Work instruction.
At the line containing "Internal = 2", begin repeating lines exactly, and stop only after the final line of the records below.

Source texts of formatted documents
=-=-=-=-=
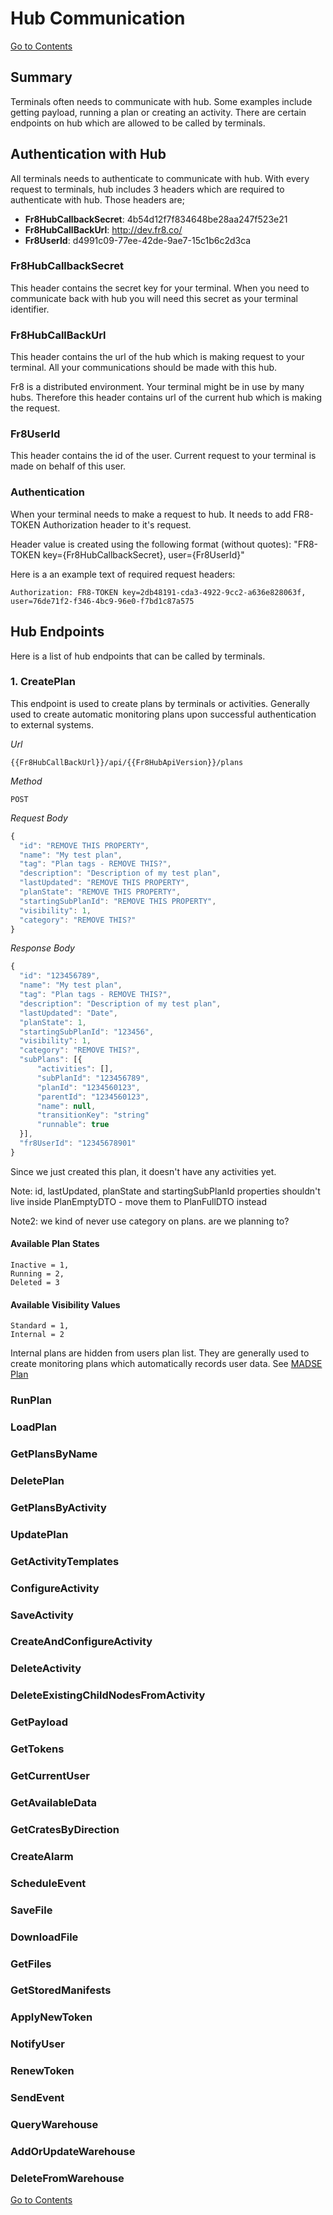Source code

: # Hub Communication

[Go to Contents](/Docs/Home.md)

## Summary

Terminals often needs to communicate with hub. Some examples include getting payload, running a plan or creating an activity. There are certain endpoints on hub which are allowed to be called by terminals.

## Authentication with Hub

All terminals needs to authenticate to communicate with hub. With every request to terminals, hub includes 3 headers which are required to authenticate with hub. Those headers are;

* **Fr8HubCallbackSecret**: 4b54d12f7f834648be28aa247f523e21
* **Fr8HubCallBackUrl**: http://dev.fr8.co/
* **Fr8UserId**: d4991c09-77ee-42de-9ae7-15c1b6c2d3ca

### Fr8HubCallbackSecret

This header contains the secret key for your terminal. When you need to communicate back with hub you will need this secret as your terminal identifier.

### Fr8HubCallBackUrl

This header contains the url of the hub which is making request to your terminal. All your communications should be made with this hub.

Fr8 is a distributed environment. Your terminal might be in use by many hubs. Therefore this header contains url of the current hub which is making the request.

### Fr8UserId

This header contains the id of the user. Current request to your terminal is made on behalf of this user.

### Authentication

When your terminal needs to make a request to hub. It needs to add FR8-TOKEN Authorization header to it's request.

Header value is created using the following format (without quotes): "FR8-TOKEN key={Fr8HubCallbackSecret}, user={Fr8UserId}"

Here is a an example text of required request headers:

	Authorization: FR8-TOKEN key=2db48191-cda3-4922-9cc2-a636e828063f, user=76de71f2-f346-4bc9-96e0-f7bd1c87a575

## Hub Endpoints

Here is a list of hub endpoints that can be called by terminals.

### 1. CreatePlan

This endpoint is used to create plans by terminals or activities. Generally used to create automatic monitoring plans upon successful authentication to external systems.

*Url*

    {{Fr8HubCallBackUrl}}/api/{{Fr8HubApiVersion}}/plans
*Method*

    POST
*Request Body*


```javascript
{
  "id": "REMOVE THIS PROPERTY",
  "name": "My test plan",
  "tag": "Plan tags - REMOVE THIS?",
  "description": "Description of my test plan",
  "lastUpdated": "REMOVE THIS PROPERTY",
  "planState": "REMOVE THIS PROPERTY",
  "startingSubPlanId": "REMOVE THIS PROPERTY",
  "visibility": 1,
  "category": "REMOVE THIS?"
}
```

*Response Body*
```javascript
{
  "id": "123456789",
  "name": "My test plan",
  "tag": "Plan tags - REMOVE THIS?",
  "description": "Description of my test plan",
  "lastUpdated": "Date",
  "planState": 1,
  "startingSubPlanId": "123456",
  "visibility": 1,
  "category": "REMOVE THIS?",
  "subPlans": [{
      "activities": [],
      "subPlanId": "123456789",
      "planId": "1234560123",
      "parentId": "1234560123",
      "name": null,
      "transitionKey": "string"
      "runnable": true
  }],
  "fr8UserId": "12345678901"
}
```

Since we just created this plan, it doesn't have any activities yet.

Note: id, lastUpdated, planState and startingSubPlanId properties shouldn't live inside PlanEmptyDTO - move them to PlanFullDTO instead

Note2: we kind of never use category on plans. are we planning to?

#### Available Plan States

    Inactive = 1,
    Running = 2,
    Deleted = 3

#### Available Visibility Values

    Standard = 1,
    Internal = 2

Internal plans are hidden from users plan list. They are generally used to create monitoring plans which automatically records user data. See [MADSE Plan](/Docs/ForDevelopers/Samples/MADSEPlan.md)




### RunPlan

### LoadPlan

### GetPlansByName

### DeletePlan

### GetPlansByActivity

### UpdatePlan


### GetActivityTemplates


### ConfigureActivity

### SaveActivity

### CreateAndConfigureActivity

### DeleteActivity

### DeleteExistingChildNodesFromActivity


### GetPayload

### GetTokens

### GetCurrentUser

### GetAvailableData

### GetCratesByDirection


### CreateAlarm

### ScheduleEvent


### SaveFile

### DownloadFile

### GetFiles


### GetStoredManifests

### ApplyNewToken

### NotifyUser

### RenewToken

### SendEvent

### QueryWarehouse

### AddOrUpdateWarehouse

### DeleteFromWarehouse

[Go to Contents](/Docs/Home.md)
=-=-=-=-=
Result.
    Internal = 2

Internal plans are hidden from users plan list. They are generally used to create monitoring plans which automatically records user data. See [MADSE Plan](/Docs/ForDevelopers/Samples/MADSEPlan.md)




### RunPlan

### LoadPlan

### GetPlansByName

### DeletePlan

### GetPlansByActivity

### UpdatePlan


### GetActivityTemplates


### ConfigureActivity

### SaveActivity

### CreateAndConfigureActivity

### DeleteActivity

### DeleteExistingChildNodesFromActivity


### GetPayload

### GetTokens

### GetCurrentUser

### GetAvailableData

### GetCratesByDirection


### CreateAlarm

### ScheduleEvent


### SaveFile

### DownloadFile

### GetFiles


### GetStoredManifests

### ApplyNewToken

### NotifyUser

### RenewToken

### SendEvent

### QueryWarehouse

### AddOrUpdateWarehouse

### DeleteFromWarehouse

[Go to Contents](/Docs/Home.md)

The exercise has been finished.